YOUR ASSIGNMENT: Copy everything in the records exactly; the pictures stay out.

STUDY MATERIAL:
Start of Block

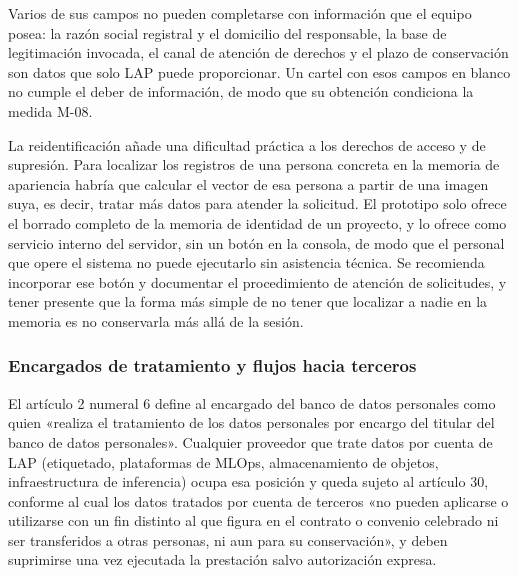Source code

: Varios de sus campos no pueden completarse con información que el equipo
posea: la razón social registral y el domicilio del responsable, la base
de legitimación invocada, el canal de atención de derechos y el plazo de
conservación son datos que solo LAP puede proporcionar. Un cartel con
esos campos en blanco no cumple el deber de información, de modo que su
obtención condiciona la medida M-08.

La reidentificación añade una dificultad práctica a los derechos de acceso y de
supresión. Para localizar los registros de una persona concreta en la memoria
de apariencia habría que calcular el vector de esa persona a partir de una
imagen suya, es decir, tratar más datos para atender la solicitud. El prototipo
solo ofrece el borrado completo de la memoria de identidad de un proyecto, y lo
ofrece como servicio interno del servidor, sin un botón en la consola, de modo
que el personal que opere el sistema no puede ejecutarlo sin asistencia
técnica. Se recomienda incorporar ese botón y documentar el procedimiento de
atención de solicitudes, y tener presente que la forma más simple de no tener
que localizar a nadie en la memoria es no conservarla más allá de la sesión.

\subsubsection{Encargados de tratamiento y flujos hacia terceros}

El artículo 2 numeral 6 define al encargado del banco de datos
personales como quien «realiza el tratamiento de los datos personales
por encargo del titular del banco de datos personales». Cualquier
proveedor que trate datos por cuenta de LAP (etiquetado, plataformas de
MLOps, almacenamiento de objetos, infraestructura de inferencia) ocupa
esa posición y queda sujeto al artículo 30, conforme al cual los datos
tratados por cuenta de terceros «no pueden aplicarse o utilizarse con un
fin distinto al que figura en el contrato o convenio celebrado ni ser
transferidos a otras personas, ni aun para su conservación», y deben
suprimirse una vez ejecutada la prestación salvo autorización expresa.


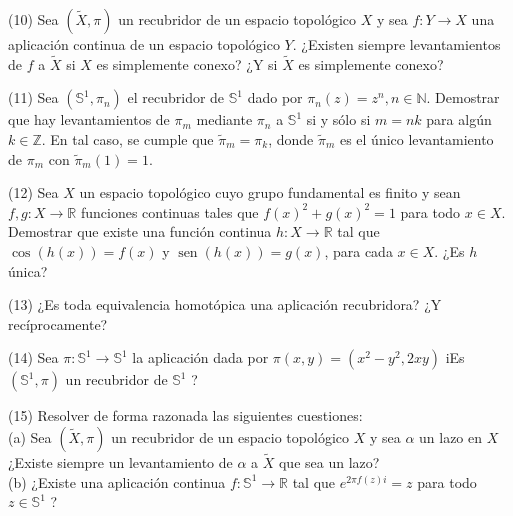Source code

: \documentclass[
  a4paper,
  spanish,
  12pt,
]{scrartcl}
\begin{document}
\begin{ejer}
(10) Sea $(\widetilde{X}, \pi)$ un recubridor de un espacio topológico $X$ y sea $f: Y \rightarrow X$ una aplicación continua de un espacio topológico $Y$. ¿Existen siempre levantamientos de $f$ a $\widetilde{X}$ si $X$ es simplemente conexo? ¿Y si $\widetilde{X}$ es simplemente conexo?\\
\end{ejer}

\begin{ejer}
(11) Sea $\left(\mathbb{S}^{1}, \pi_{n}\right)$ el recubridor de $\mathbb{S}^{1}$ dado por $\pi_{n}(z)=z^{n}, n \in \mathbb{N}$. Demostrar que hay levantamientos de $\pi_{m}$ mediante $\pi_{n}$ a $\mathbb{S}^{1}$ si y sólo si $m=n k$ para algún $k \in \mathbb{Z}$. En tal caso, se cumple que $\widetilde{\pi}_{m}=\pi_{k}$, donde $\widetilde{\pi}_{m}$ es el único levantamiento de $\pi_{m}$ con $\widetilde{\pi}_{m}(1)=1$.\\
\end{ejer}

\begin{ejer}
(12) Sea $X$ un espacio topológico cuyo grupo fundamental es finito y sean $f, g: X \rightarrow \mathbb{R}$ funciones continuas tales que $f(x)^{2}+g(x)^{2}=1$ para todo $x \in X$. Demostrar que existe una función continua $h: X \rightarrow \mathbb{R}$ tal que $\cos (h(x))=f(x)$ y $\operatorname{sen}(h(x))=g(x)$, para cada $x \in X$. ¿Es $h$ única?\\
\end{ejer}

\begin{ejer}
(13) ¿Es toda equivalencia homotópica una aplicación recubridora? ¿Y recíprocamente?\\
\end{ejer}

\begin{ejer}
(14) Sea $\pi: \mathbb{S}^{1} \rightarrow \mathbb{S}^{1}$ la aplicación dada por $\pi(x, y)=\left(x^{2}-y^{2}, 2 x y\right)$ iEs $\left(\mathbb{S}^{1}, \pi\right)$ un recubridor de $\mathbb{S}^{1}$ ?\\
\end{ejer}

\begin{ejer}
(15) Resolver de forma razonada las siguientes cuestiones:\\
(a) Sea $(\widetilde{X}, \pi)$ un recubridor de un espacio topológico $X$ y sea $\alpha$ un lazo en $X$ ¿Existe siempre un levantamiento de $\alpha$ a $\widetilde{X}$ que sea un lazo?\\
(b) ¿Existe una aplicación continua $f: \mathbb{S}^{1} \rightarrow \mathbb{R}$ tal que $e^{2 \pi f(z) i}=z$ para todo $z \in \mathbb{S}^{1}$ ?\\
\end{ejer}
\end{document}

End of Block

SOLVED PROBLEM:
Source code

: Varios de sus campos no pueden completarse con información que el equipo
posea: la razón social registral y el domicilio del responsable, la base
de legitimación invocada, el canal de atención de derechos y el plazo de
conservación son datos que solo LAP puede proporcionar. Un cartel con
esos campos en blanco no cumple el deber de información, de modo que su
obtención condiciona la medida M-08.

La reidentificación añade una dificultad práctica a los derechos de acceso y de
supresión. Para localizar los registros de una persona concreta en la memoria
de apariencia habría que calcular el vector de esa persona a partir de una
imagen suya, es decir, tratar más datos para atender la solicitud. El prototipo
solo ofrece el borrado completo de la memoria de identidad de un proyecto, y lo
ofrece como servicio interno del servidor, sin un botón en la consola, de modo
que el personal que opere el sistema no puede ejecutarlo sin asistencia
técnica. Se recomienda incorporar ese botón y documentar el procedimiento de
atención de solicitudes, y tener presente que la forma más simple de no tener
que localizar a nadie en la memoria es no conservarla más allá de la sesión.

\subsubsection{Encargados de tratamiento y flujos hacia terceros}

El artículo 2 numeral 6 define al encargado del banco de datos
personales como quien «realiza el tratamiento de los datos personales
por encargo del titular del banco de datos personales». Cualquier
proveedor que trate datos por cuenta de LAP (etiquetado, plataformas de
MLOps, almacenamiento de objetos, infraestructura de inferencia) ocupa
esa posición y queda sujeto al artículo 30, conforme al cual los datos
tratados por cuenta de terceros «no pueden aplicarse o utilizarse con un
fin distinto al que figura en el contrato o convenio celebrado ni ser
transferidos a otras personas, ni aun para su conservación», y deben
suprimirse una vez ejecutada la prestación salvo autorización expresa.


Source code

: \documentclass[
  a4paper,
  spanish,
  12pt,
]{scrartcl}
\begin{document}
\begin{ejer}
(10) Sea $(\widetilde{X}, \pi)$ un recubridor de un espacio topológico $X$ y sea $f: Y \rightarrow X$ una aplicación continua de un espacio topológico $Y$. ¿Existen siempre levantamientos de $f$ a $\widetilde{X}$ si $X$ es simplemente conexo? ¿Y si $\widetilde{X}$ es simplemente conexo?\\
\end{ejer}

\begin{ejer}
(11) Sea $\left(\mathbb{S}^{1}, \pi_{n}\right)$ el recubridor de $\mathbb{S}^{1}$ dado por $\pi_{n}(z)=z^{n}, n \in \mathbb{N}$. Demostrar que hay levantamientos de $\pi_{m}$ mediante $\pi_{n}$ a $\mathbb{S}^{1}$ si y sólo si $m=n k$ para algún $k \in \mathbb{Z}$. En tal caso, se cumple que $\widetilde{\pi}_{m}=\pi_{k}$, donde $\widetilde{\pi}_{m}$ es el único levantamiento de $\pi_{m}$ con $\widetilde{\pi}_{m}(1)=1$.\\
\end{ejer}

\begin{ejer}
(12) Sea $X$ un espacio topológico cuyo grupo fundamental es finito y sean $f, g: X \rightarrow \mathbb{R}$ funciones continuas tales que $f(x)^{2}+g(x)^{2}=1$ para todo $x \in X$. Demostrar que existe una función continua $h: X \rightarrow \mathbb{R}$ tal que $\cos (h(x))=f(x)$ y $\operatorname{sen}(h(x))=g(x)$, para cada $x \in X$. ¿Es $h$ única?\\
\end{ejer}

\begin{ejer}
(13) ¿Es toda equivalencia homotópica una aplicación recubridora? ¿Y recíprocamente?\\
\end{ejer}

\begin{ejer}
(14) Sea $\pi: \mathbb{S}^{1} \rightarrow \mathbb{S}^{1}$ la aplicación dada por $\pi(x, y)=\left(x^{2}-y^{2}, 2 x y\right)$ iEs $\left(\mathbb{S}^{1}, \pi\right)$ un recubridor de $\mathbb{S}^{1}$ ?\\
\end{ejer}

\begin{ejer}
(15) Resolver de forma razonada las siguientes cuestiones:\\
(a) Sea $(\widetilde{X}, \pi)$ un recubridor de un espacio topológico $X$ y sea $\alpha$ un lazo en $X$ ¿Existe siempre un levantamiento de $\alpha$ a $\widetilde{X}$ que sea un lazo?\\
(b) ¿Existe una aplicación continua $f: \mathbb{S}^{1} \rightarrow \mathbb{R}$ tal que $e^{2 \pi f(z) i}=z$ para todo $z \in \mathbb{S}^{1}$ ?\\
\end{ejer}
\end{document}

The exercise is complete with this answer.